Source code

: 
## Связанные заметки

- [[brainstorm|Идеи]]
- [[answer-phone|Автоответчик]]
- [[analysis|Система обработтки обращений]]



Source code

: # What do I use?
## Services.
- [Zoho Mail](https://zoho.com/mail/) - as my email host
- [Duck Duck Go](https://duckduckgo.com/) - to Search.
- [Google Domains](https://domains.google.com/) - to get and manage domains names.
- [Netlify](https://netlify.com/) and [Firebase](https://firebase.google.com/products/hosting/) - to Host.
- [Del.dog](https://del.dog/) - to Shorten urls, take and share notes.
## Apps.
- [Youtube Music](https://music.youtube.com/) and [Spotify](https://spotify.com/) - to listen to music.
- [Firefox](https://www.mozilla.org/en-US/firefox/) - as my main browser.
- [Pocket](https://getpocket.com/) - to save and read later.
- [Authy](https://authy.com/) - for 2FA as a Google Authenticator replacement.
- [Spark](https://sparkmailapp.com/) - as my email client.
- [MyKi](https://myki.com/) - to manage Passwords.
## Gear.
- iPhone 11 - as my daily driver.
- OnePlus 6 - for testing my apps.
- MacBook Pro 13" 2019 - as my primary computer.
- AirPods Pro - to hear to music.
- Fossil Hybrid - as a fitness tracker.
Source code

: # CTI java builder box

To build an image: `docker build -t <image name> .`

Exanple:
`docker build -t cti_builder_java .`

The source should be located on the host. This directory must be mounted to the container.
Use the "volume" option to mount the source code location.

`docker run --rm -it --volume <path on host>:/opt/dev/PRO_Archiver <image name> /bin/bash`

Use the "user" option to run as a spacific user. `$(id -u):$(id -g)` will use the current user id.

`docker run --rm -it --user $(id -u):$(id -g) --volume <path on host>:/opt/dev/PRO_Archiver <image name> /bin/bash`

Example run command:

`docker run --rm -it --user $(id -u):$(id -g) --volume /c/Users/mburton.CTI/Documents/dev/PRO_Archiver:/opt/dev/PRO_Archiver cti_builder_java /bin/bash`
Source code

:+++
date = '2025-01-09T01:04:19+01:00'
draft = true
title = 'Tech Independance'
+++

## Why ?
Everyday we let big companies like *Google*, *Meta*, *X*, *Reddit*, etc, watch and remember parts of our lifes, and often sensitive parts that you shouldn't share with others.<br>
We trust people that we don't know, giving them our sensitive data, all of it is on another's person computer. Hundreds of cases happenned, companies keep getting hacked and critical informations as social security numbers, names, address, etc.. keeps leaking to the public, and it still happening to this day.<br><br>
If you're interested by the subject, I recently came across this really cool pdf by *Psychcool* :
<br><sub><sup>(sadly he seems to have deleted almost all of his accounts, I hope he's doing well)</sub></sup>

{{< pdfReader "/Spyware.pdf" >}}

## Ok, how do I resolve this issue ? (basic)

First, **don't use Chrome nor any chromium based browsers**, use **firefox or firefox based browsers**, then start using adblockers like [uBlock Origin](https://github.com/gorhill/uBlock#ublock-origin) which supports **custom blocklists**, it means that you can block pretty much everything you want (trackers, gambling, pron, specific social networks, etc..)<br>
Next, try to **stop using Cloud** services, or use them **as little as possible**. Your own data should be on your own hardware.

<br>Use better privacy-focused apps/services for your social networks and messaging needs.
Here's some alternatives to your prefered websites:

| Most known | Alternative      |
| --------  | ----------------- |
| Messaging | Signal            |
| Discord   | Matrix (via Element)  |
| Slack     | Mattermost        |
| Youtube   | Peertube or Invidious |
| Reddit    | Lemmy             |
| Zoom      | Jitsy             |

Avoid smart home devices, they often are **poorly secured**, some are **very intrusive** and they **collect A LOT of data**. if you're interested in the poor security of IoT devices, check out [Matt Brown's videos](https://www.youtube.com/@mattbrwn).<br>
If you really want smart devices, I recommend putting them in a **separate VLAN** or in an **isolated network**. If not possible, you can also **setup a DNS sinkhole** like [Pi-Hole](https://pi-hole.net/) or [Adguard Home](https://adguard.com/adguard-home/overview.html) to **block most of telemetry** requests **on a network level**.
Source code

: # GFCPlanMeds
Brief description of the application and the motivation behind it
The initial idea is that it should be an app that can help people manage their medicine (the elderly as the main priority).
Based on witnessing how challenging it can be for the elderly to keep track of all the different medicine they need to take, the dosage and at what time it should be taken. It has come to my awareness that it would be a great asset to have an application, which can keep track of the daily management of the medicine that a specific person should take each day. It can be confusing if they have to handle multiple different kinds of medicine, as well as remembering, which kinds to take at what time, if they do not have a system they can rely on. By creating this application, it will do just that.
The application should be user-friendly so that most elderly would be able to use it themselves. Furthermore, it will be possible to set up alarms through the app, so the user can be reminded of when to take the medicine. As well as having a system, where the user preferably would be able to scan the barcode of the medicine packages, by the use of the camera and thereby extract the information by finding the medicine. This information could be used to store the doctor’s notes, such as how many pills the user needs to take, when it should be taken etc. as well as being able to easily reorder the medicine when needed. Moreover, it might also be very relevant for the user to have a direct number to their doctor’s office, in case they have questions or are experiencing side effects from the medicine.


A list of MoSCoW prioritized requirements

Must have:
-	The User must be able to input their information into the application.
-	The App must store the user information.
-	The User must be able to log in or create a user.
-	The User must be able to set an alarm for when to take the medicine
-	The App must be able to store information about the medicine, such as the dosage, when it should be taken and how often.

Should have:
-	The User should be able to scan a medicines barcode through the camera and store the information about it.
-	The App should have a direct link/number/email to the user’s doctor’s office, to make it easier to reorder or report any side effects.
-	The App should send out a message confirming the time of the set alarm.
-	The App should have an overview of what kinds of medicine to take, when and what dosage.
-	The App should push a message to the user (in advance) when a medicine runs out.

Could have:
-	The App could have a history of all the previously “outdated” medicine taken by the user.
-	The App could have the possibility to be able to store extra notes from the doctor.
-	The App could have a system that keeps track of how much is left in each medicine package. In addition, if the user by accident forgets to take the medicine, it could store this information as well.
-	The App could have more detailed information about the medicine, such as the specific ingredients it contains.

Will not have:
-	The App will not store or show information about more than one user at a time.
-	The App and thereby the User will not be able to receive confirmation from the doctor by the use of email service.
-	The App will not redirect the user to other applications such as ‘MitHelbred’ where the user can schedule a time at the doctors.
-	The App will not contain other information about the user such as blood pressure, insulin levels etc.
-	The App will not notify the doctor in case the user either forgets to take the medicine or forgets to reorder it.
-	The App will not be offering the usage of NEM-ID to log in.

::::

- [WHAT IS BEING ASKED]:
The response should be an exact repeat of the data above.

- [TASK OUTPUT]:
Source code

: 
## Связанные заметки

- [[brainstorm|Идеи]]
- [[answer-phone|Автоответчик]]
- [[analysis|Система обработтки обращений]]



Source code

: # What do I use?
## Services.
- [Zoho Mail](https://zoho.com/mail/) - as my email host
- [Duck Duck Go](https://duckduckgo.com/) - to Search.
- [Google Domains](https://domains.google.com/) - to get and manage domains names.
- [Netlify](https://netlify.com/) and [Firebase](https://firebase.google.com/products/hosting/) - to Host.
- [Del.dog](https://del.dog/) - to Shorten urls, take and share notes.
## Apps.
- [Youtube Music](https://music.youtube.com/) and [Spotify](https://spotify.com/) - to listen to music.
- [Firefox](https://www.mozilla.org/en-US/firefox/) - as my main browser.
- [Pocket](https://getpocket.com/) - to save and read later.
- [Authy](https://authy.com/) - for 2FA as a Google Authenticator replacement.
- [Spark](https://sparkmailapp.com/) - as my email client.
- [MyKi](https://myki.com/) - to manage Passwords.
## Gear.
- iPhone 11 - as my daily driver.
- OnePlus 6 - for testing my apps.
- MacBook Pro 13" 2019 - as my primary computer.
- AirPods Pro - to hear to music.
- Fossil Hybrid - as a fitness tracker.
Source code

: # CTI java builder box

To build an image: `docker build -t <image name> .`

Exanple:
`docker build -t cti_builder_java .`

The source should be located on the host. This directory must be mounted to the container.
Use the "volume" option to mount the source code location.

`docker run --rm -it --volume <path on host>:/opt/dev/PRO_Archiver <image name> /bin/bash`

Use the "user" option to run as a spacific user. `$(id -u):$(id -g)` will use the current user id.

`docker run --rm -it --user $(id -u):$(id -g) --volume <path on host>:/opt/dev/PRO_Archiver <image name> /bin/bash`

Example run command:

`docker run --rm -it --user $(id -u):$(id -g) --volume /c/Users/mburton.CTI/Documents/dev/PRO_Archiver:/opt/dev/PRO_Archiver cti_builder_java /bin/bash`
Source code

:+++
date = '2025-01-09T01:04:19+01:00'
draft = true
title = 'Tech Independance'
+++

## Why ?
Everyday we let big companies like *Google*, *Meta*, *X*, *Reddit*, etc, watch and remember parts of our lifes, and often sensitive parts that you shouldn't share with others.<br>
We trust people that we don't know, giving them our sensitive data, all of it is on another's person computer. Hundreds of cases happenned, companies keep getting hacked and critical informations as social security numbers, names, address, etc.. keeps leaking to the public, and it still happening to this day.<br><br>
If you're interested by the subject, I recently came across this really cool pdf by *Psychcool* :
<br><sub><sup>(sadly he seems to have deleted almost all of his accounts, I hope he's doing well)</sub></sup>

{{< pdfReader "/Spyware.pdf" >}}

## Ok, how do I resolve this issue ? (basic)

First, **don't use Chrome nor any chromium based browsers**, use **firefox or firefox based browsers**, then start using adblockers like [uBlock Origin](https://github.com/gorhill/uBlock#ublock-origin) which supports **custom blocklists**, it means that you can block pretty much everything you want (trackers, gambling, pron, specific social networks, etc..)<br>
Next, try to **stop using Cloud** services, or use them **as little as possible**. Your own data should be on your own hardware.

<br>Use better privacy-focused apps/services for your social networks and messaging needs.
Here's some alternatives to your prefered websites:

| Most known | Alternative      |
| --------  | ----------------- |
| Messaging | Signal            |
| Discord   | Matrix (via Element)  |
| Slack     | Mattermost        |
| Youtube   | Peertube or Invidious |
| Reddit    | Lemmy             |
| Zoom      | Jitsy             |

Avoid smart home devices, they often are **poorly secured**, some are **very intrusive** and they **collect A LOT of data**. if you're interested in the poor security of IoT devices, check out [Matt Brown's videos](https://www.youtube.com/@mattbrwn).<br>
If you really want smart devices, I recommend putting them in a **separate VLAN** or in an **isolated network**. If not possible, you can also **setup a DNS sinkhole** like [Pi-Hole](https://pi-hole.net/) or [Adguard Home](https://adguard.com/adguard-home/overview.html) to **block most of telemetry** requests **on a network level**.
Source code

: # GFCPlanMeds
Brief description of the application and the motivation behind it
The initial idea is that it should be an app that can help people manage their medicine (the elderly as the main priority).
Based on witnessing how challenging it can be for the elderly to keep track of all the different medicine they need to take, the dosage and at what time it should be taken. It has come to my awareness that it would be a great asset to have an application, which can keep track of the daily management of the medicine that a specific person should take each day. It can be confusing if they have to handle multiple different kinds of medicine, as well as remembering, which kinds to take at what time, if they do not have a system they can rely on. By creating this application, it will do just that.
The application should be user-friendly so that most elderly would be able to use it themselves. Furthermore, it will be possible to set up alarms through the app, so the user can be reminded of when to take the medicine. As well as having a system, where the user preferably would be able to scan the barcode of the medicine packages, by the use of the camera and thereby extract the information by finding the medicine. This information could be used to store the doctor’s notes, such as how many pills the user needs to take, when it should be taken etc. as well as being able to easily reorder the medicine when needed. Moreover, it might also be very relevant for the user to have a direct number to their doctor’s office, in case they have questions or are experiencing side effects from the medicine.


A list of MoSCoW prioritized requirements

Must have:
-	The User must be able to input their information into the application.
-	The App must store the user information.
-	The User must be able to log in or create a user.
-	The User must be able to set an alarm for when to take the medicine
-	The App must be able to store information about the medicine, such as the dosage, when it should be taken and how often.

Should have:
-	The User should be able to scan a medicines barcode through the camera and store the information about it.
-	The App should have a direct link/number/email to the user’s doctor’s office, to make it easier to reorder or report any side effects.
-	The App should send out a message confirming the time of the set alarm.
-	The App should have an overview of what kinds of medicine to take, when and what dosage.
-	The App should push a message to the user (in advance) when a medicine runs out.

Could have:
-	The App could have a history of all the previously “outdated” medicine taken by the user.
-	The App could have the possibility to be able to store extra notes from the doctor.
-	The App could have a system that keeps track of how much is left in each medicine package. In addition, if the user by accident forgets to take the medicine, it could store this information as well.
-	The App could have more detailed information about the medicine, such as the specific ingredients it contains.

Will not have:
-	The App will not store or show information about more than one user at a time.
-	The App and thereby the User will not be able to receive confirmation from the doctor by the use of email service.
-	The App will not redirect the user to other applications such as ‘MitHelbred’ where the user can schedule a time at the doctors.
-	The App will not contain other information about the user such as blood pressure, insulin levels etc.
-	The App will not notify the doctor in case the user either forgets to take the medicine or forgets to reorder it.
-	The App will not be offering the usage of NEM-ID to log in.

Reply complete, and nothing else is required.